Items from a data source
■ ■ ■ ■

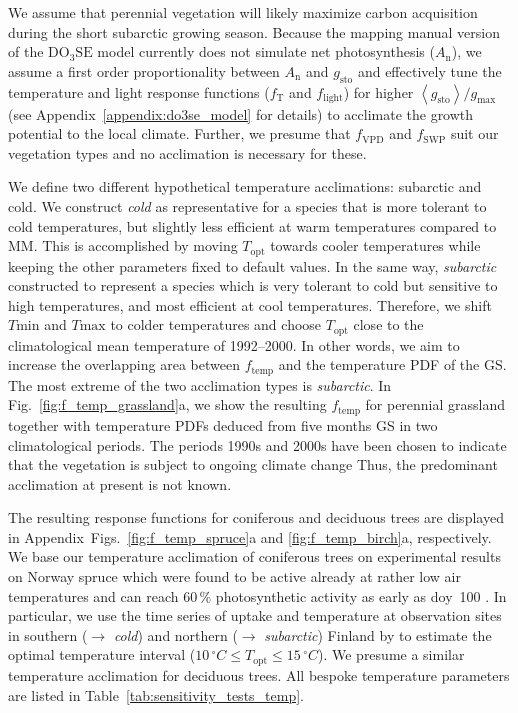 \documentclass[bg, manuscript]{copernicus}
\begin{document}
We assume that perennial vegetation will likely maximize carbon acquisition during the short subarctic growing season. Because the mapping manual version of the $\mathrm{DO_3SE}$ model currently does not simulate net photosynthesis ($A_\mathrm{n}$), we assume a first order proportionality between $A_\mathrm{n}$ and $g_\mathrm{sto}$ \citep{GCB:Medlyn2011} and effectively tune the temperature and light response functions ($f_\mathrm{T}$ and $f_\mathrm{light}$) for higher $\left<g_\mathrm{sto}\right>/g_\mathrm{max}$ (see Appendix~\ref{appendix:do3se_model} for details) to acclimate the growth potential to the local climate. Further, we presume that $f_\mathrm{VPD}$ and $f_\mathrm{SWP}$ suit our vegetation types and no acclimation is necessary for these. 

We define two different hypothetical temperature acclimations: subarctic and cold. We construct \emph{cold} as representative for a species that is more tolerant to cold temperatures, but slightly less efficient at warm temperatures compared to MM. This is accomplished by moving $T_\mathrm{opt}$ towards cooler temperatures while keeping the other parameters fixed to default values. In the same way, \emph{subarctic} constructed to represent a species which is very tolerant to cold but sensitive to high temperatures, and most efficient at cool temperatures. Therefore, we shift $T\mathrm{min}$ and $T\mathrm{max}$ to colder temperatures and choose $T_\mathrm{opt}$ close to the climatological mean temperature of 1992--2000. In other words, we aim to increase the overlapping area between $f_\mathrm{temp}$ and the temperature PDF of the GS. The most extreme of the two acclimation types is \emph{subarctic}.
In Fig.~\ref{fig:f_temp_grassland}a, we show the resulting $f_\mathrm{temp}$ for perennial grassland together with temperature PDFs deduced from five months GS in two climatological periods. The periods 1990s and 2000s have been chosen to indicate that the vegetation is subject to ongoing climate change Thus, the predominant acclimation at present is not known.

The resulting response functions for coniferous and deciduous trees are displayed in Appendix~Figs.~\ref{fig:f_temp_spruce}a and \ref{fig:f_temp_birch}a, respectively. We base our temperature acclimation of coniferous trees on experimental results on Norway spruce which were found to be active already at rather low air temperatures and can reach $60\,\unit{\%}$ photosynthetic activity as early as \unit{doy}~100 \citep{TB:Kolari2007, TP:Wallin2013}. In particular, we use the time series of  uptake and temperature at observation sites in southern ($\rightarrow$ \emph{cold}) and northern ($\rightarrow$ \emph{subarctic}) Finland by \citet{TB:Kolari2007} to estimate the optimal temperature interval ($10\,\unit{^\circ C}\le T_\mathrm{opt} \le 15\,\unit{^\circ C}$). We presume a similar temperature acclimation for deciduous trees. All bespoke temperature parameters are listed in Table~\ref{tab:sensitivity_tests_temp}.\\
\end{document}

■ ■ ■ ■

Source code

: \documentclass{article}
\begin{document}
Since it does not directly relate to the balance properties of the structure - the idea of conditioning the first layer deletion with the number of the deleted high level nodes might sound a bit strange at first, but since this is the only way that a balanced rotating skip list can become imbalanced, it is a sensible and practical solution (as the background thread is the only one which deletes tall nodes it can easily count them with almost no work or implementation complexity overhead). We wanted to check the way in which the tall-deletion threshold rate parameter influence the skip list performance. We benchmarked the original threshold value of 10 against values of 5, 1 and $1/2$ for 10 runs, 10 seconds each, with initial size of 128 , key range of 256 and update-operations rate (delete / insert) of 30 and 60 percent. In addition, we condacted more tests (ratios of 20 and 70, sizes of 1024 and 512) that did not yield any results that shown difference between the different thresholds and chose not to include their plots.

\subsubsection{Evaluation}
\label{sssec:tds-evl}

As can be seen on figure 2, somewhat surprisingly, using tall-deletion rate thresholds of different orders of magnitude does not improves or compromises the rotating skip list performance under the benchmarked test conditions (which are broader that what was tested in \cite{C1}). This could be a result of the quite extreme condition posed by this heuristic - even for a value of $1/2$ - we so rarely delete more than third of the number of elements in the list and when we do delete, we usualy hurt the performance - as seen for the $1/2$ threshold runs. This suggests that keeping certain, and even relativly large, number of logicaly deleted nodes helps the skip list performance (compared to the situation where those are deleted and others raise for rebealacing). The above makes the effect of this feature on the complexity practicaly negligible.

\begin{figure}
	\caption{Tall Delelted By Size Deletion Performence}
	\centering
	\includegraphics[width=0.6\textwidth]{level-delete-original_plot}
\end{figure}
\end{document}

■ ■ ■ ■

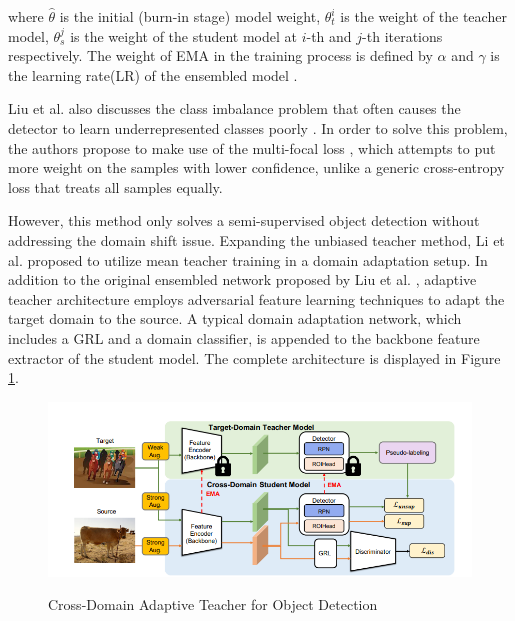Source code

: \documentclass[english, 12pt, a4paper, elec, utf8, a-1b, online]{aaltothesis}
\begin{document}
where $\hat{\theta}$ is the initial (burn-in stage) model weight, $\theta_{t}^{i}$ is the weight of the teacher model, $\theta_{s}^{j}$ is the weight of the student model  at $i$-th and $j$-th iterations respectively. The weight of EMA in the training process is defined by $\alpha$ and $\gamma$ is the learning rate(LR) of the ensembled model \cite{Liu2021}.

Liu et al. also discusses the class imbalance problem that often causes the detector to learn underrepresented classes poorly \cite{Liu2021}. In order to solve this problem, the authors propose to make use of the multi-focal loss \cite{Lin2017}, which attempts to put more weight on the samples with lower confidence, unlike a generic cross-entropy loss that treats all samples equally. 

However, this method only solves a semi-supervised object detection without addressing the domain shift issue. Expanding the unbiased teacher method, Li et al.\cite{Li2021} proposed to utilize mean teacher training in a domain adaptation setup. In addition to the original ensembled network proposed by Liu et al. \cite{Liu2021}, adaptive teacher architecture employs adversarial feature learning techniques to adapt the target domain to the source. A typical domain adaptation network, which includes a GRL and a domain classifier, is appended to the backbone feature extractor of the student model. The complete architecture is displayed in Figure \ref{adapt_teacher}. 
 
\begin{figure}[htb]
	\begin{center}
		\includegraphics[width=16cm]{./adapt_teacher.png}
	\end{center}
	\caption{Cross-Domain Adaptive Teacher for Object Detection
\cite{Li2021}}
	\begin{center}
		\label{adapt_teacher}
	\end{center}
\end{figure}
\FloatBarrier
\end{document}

■ ■ ■ ■

In the data above, find each line that uses the string "vegetation". Copy it.

Answer below:
We assume that perennial vegetation will likely maximize carbon acquisition during the short subarctic growing season. Because the mapping manual version of the $\mathrm{DO_3SE}$ model currently does not simulate net photosynthesis ($A_\mathrm{n}$), we assume a first order proportionality between $A_\mathrm{n}$ and $g_\mathrm{sto}$ \citep{GCB:Medlyn2011} and effectively tune the temperature and light response functions ($f_\mathrm{T}$ and $f_\mathrm{light}$) for higher $\left<g_\mathrm{sto}\right>/g_\mathrm{max}$ (see Appendix~\ref{appendix:do3se_model} for details) to acclimate the growth potential to the local climate. Further, we presume that $f_\mathrm{VPD}$ and $f_\mathrm{SWP}$ suit our vegetation types and no acclimation is necessary for these. 
In Fig.~\ref{fig:f_temp_grassland}a, we show the resulting $f_\mathrm{temp}$ for perennial grassland together with temperature PDFs deduced from five months GS in two climatological periods. The periods 1990s and 2000s have been chosen to indicate that the vegetation is subject to ongoing climate change Thus, the predominant acclimation at present is not known.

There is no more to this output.